---- RECORD EXCERPTS

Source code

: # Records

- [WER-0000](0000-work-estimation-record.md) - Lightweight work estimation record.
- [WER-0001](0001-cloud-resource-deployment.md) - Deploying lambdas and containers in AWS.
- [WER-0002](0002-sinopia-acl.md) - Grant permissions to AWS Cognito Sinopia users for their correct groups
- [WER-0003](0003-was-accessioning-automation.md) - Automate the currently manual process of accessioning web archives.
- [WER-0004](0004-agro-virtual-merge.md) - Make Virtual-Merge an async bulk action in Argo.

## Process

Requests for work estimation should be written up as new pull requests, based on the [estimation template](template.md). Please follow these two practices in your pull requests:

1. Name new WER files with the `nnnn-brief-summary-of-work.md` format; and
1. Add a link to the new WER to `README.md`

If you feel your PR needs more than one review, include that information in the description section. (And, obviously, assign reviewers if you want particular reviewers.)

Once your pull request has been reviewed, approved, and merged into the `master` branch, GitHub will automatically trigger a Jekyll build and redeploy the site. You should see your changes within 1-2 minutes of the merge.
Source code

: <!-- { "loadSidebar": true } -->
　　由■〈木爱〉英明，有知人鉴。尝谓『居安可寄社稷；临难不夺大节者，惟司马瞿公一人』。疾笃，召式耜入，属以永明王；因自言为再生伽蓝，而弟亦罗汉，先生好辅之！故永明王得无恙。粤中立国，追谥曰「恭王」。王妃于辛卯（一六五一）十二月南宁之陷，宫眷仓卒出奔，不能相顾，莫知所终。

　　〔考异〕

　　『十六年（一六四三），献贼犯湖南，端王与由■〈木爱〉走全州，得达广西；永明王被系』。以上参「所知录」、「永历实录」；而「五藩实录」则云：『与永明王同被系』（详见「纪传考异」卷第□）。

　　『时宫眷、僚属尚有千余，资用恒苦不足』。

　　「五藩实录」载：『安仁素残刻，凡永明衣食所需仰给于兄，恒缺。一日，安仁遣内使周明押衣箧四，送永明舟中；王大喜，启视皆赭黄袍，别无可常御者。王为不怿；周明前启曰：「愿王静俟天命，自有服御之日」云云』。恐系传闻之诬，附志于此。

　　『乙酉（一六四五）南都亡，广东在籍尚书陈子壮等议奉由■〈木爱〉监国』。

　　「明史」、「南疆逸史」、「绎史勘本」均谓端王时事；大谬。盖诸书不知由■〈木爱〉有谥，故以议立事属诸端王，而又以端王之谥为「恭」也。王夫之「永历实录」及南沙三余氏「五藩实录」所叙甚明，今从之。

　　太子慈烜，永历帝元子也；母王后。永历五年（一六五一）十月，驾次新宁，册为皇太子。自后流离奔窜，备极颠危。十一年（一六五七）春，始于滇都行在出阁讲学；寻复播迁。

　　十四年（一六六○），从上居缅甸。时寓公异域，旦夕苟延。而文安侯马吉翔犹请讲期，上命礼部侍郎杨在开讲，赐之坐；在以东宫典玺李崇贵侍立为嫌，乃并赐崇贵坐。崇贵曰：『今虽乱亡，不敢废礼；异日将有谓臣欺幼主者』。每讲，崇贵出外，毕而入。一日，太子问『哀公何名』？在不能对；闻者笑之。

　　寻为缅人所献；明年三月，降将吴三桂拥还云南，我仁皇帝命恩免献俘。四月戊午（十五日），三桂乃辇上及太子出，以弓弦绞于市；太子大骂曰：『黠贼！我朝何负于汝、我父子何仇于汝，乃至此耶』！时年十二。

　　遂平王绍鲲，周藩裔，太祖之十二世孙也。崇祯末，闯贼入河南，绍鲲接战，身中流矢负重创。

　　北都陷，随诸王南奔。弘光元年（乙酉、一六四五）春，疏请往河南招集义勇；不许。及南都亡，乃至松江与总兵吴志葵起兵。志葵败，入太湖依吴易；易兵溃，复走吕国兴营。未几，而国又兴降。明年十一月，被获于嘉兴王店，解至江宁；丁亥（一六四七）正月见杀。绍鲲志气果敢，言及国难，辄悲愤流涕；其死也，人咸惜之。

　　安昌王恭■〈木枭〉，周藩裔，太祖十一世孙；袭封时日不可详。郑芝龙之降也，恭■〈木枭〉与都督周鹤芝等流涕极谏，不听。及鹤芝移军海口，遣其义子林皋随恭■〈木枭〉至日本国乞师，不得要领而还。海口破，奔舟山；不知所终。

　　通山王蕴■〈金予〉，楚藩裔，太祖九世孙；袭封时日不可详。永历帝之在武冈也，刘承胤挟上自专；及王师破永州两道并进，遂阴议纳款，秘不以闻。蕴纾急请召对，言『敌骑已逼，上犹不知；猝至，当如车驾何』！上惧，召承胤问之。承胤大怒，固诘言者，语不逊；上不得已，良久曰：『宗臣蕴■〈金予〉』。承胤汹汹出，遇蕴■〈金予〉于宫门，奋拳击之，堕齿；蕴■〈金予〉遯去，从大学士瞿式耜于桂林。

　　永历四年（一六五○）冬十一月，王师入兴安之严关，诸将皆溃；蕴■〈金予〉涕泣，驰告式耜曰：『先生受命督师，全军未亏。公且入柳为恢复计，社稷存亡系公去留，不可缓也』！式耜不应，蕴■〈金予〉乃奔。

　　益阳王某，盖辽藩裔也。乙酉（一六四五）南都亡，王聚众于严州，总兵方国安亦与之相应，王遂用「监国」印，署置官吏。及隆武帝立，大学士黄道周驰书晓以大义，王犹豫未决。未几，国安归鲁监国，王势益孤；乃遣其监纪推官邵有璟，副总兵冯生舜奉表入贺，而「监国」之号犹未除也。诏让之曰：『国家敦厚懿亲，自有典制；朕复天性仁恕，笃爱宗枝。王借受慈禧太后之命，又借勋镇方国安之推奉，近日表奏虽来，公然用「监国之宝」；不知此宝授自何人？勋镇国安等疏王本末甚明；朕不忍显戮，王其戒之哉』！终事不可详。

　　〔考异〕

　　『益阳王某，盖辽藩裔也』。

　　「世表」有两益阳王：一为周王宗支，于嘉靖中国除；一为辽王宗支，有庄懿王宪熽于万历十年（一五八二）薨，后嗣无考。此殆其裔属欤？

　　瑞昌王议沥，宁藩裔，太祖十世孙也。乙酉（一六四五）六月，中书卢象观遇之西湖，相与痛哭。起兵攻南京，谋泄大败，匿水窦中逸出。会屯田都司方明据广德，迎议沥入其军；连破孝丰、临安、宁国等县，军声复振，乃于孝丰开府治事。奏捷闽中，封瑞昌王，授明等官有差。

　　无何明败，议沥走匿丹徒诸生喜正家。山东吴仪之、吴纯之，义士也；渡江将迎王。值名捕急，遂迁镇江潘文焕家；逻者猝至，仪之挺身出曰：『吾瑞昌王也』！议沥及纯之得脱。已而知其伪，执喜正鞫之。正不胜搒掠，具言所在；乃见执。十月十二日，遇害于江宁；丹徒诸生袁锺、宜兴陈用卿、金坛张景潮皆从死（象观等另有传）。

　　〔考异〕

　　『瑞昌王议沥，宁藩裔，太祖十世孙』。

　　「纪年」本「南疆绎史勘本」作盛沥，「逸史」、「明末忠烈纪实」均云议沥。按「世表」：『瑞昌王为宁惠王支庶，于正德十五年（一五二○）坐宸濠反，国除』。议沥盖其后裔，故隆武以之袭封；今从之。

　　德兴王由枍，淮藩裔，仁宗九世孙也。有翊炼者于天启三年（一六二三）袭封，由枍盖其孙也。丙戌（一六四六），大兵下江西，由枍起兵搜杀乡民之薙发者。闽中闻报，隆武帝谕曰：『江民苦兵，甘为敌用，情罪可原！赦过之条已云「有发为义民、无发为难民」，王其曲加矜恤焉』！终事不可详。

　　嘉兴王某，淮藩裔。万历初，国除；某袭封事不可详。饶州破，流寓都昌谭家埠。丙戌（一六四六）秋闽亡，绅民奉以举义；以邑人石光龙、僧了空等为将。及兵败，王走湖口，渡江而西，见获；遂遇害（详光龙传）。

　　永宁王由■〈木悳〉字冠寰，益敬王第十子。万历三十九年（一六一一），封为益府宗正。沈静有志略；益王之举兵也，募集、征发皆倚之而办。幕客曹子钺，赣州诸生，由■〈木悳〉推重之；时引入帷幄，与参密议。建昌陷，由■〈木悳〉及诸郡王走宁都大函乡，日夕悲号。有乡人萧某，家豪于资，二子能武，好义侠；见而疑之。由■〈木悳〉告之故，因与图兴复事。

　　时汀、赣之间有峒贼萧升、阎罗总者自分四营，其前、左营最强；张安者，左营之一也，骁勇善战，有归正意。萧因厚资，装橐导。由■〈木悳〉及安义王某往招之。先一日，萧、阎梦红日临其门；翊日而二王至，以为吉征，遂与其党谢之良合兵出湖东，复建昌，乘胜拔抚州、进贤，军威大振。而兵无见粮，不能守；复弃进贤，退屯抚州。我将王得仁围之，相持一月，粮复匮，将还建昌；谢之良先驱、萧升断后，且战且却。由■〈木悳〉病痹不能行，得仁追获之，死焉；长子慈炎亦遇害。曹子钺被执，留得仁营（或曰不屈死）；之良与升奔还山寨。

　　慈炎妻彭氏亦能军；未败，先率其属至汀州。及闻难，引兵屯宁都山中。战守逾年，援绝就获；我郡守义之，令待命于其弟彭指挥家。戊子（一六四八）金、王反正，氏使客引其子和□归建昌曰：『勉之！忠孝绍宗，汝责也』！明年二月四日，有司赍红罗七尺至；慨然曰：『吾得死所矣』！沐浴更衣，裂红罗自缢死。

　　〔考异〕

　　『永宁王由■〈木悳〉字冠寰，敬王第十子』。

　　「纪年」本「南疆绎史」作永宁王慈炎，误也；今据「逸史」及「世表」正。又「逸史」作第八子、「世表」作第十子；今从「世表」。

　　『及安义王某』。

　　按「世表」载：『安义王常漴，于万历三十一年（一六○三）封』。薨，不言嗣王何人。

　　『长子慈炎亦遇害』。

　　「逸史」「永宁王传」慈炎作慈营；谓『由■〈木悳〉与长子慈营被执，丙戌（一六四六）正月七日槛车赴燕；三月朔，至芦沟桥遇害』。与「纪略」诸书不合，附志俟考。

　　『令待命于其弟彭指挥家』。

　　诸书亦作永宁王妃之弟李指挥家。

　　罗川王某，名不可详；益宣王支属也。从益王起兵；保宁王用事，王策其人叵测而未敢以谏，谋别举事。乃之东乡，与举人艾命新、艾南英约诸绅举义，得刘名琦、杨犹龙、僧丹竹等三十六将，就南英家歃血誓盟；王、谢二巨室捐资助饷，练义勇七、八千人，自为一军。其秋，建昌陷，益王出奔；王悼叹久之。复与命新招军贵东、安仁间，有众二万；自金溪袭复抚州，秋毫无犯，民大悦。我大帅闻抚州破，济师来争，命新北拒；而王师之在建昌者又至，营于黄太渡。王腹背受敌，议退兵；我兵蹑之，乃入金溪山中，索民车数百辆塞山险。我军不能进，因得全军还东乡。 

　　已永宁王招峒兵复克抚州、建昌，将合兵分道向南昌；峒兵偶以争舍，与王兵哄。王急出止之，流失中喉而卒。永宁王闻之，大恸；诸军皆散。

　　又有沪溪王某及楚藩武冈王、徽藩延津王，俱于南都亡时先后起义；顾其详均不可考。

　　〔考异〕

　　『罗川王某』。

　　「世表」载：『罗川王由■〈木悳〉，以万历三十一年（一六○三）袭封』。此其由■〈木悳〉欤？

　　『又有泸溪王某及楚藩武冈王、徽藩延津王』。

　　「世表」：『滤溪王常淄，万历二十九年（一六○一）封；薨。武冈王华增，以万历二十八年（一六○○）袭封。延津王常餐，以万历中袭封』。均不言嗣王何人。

--------

> **YOUR OBJECTIVE**:
Could you quote, exactly as they appear, the line containing "诸书亦作永宁王妃之弟李指挥家。" and every line after it to the end of the records above?

> **WRITTEN RESPONSE**:
　　诸书亦作永宁王妃之弟李指挥家。

　　罗川王某，名不可详；益宣王支属也。从益王起兵；保宁王用事，王策其人叵测而未敢以谏，谋别举事。乃之东乡，与举人艾命新、艾南英约诸绅举义，得刘名琦、杨犹龙、僧丹竹等三十六将，就南英家歃血誓盟；王、谢二巨室捐资助饷，练义勇七、八千人，自为一军。其秋，建昌陷，益王出奔；王悼叹久之。复与命新招军贵东、安仁间，有众二万；自金溪袭复抚州，秋毫无犯，民大悦。我大帅闻抚州破，济师来争，命新北拒；而王师之在建昌者又至，营于黄太渡。王腹背受敌，议退兵；我兵蹑之，乃入金溪山中，索民车数百辆塞山险。我军不能进，因得全军还东乡。 

　　已永宁王招峒兵复克抚州、建昌，将合兵分道向南昌；峒兵偶以争舍，与王兵哄。王急出止之，流失中喉而卒。永宁王闻之，大恸；诸军皆散。

　　又有沪溪王某及楚藩武冈王、徽藩延津王，俱于南都亡时先后起义；顾其详均不可考。

　　〔考异〕

　　『罗川王某』。

　　「世表」载：『罗川王由■〈木悳〉，以万历三十一年（一六○三）袭封』。此其由■〈木悳〉欤？

　　『又有泸溪王某及楚藩武冈王、徽藩延津王』。

　　「世表」：『滤溪王常淄，万历二十九年（一六○一）封；薨。武冈王华增，以万历二十八年（一六○○）袭封。延津王常餐，以万历中袭封』。均不言嗣王何人。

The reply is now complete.